Your assignment:
Check the records below line by line for the string "того". Give the number of lines that contain it and nothing else.

Collection entries:

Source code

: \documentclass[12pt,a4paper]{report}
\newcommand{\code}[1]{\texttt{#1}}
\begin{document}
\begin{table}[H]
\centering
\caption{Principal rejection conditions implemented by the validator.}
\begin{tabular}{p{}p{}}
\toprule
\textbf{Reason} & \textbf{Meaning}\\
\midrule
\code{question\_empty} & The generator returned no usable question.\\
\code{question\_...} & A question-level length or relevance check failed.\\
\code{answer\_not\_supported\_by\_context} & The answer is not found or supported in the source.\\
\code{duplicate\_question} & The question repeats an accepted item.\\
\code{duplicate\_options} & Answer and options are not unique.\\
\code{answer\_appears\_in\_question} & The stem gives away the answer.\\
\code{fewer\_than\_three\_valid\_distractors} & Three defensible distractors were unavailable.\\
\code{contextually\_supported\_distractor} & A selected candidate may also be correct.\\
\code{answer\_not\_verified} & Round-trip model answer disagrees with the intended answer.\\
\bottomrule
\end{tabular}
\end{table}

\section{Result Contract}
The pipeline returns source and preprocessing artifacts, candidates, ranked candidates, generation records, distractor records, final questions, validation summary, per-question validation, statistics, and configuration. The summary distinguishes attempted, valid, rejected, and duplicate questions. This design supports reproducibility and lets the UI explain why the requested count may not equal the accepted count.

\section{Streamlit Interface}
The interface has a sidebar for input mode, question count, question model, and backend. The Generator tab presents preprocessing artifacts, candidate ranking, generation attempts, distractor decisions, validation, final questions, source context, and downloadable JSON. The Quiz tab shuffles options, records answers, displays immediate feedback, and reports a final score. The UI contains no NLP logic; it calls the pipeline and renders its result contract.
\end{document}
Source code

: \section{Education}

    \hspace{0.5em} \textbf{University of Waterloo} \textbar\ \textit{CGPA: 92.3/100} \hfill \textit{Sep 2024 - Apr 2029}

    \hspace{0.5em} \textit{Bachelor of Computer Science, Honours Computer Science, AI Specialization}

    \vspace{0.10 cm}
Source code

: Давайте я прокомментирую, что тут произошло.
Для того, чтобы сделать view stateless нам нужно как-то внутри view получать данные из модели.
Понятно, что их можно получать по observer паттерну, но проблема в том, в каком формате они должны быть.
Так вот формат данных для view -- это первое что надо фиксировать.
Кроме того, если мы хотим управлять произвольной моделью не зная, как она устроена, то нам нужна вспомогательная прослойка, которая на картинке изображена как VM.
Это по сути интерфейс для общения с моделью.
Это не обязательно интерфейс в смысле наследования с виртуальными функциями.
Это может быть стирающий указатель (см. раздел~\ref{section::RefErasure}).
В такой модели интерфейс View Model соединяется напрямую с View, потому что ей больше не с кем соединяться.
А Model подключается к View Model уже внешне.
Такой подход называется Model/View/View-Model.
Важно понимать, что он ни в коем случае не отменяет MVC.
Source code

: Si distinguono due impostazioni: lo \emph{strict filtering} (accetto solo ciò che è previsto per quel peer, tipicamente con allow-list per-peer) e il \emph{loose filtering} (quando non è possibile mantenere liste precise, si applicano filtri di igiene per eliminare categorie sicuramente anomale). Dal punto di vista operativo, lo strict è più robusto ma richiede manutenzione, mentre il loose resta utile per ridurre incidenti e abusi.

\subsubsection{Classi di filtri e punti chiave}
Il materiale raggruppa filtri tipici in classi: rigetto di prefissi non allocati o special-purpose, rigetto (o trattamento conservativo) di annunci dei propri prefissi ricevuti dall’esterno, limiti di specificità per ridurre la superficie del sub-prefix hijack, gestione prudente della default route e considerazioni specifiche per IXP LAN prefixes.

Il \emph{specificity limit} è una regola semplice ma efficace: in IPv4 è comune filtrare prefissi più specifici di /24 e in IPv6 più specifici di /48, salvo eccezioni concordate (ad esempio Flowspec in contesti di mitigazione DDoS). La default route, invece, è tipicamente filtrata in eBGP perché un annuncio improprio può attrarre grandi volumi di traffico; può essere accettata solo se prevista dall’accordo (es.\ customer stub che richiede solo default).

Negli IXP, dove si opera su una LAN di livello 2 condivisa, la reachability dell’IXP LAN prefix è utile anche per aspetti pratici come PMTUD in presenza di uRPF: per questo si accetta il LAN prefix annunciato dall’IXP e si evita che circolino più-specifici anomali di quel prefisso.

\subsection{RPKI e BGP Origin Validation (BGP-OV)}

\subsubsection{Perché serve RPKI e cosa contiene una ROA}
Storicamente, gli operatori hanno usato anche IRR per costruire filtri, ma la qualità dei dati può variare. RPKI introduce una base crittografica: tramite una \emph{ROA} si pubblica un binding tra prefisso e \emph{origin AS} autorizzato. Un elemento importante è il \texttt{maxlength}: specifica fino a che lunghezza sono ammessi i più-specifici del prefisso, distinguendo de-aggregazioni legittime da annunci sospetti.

Answer to the problem:
2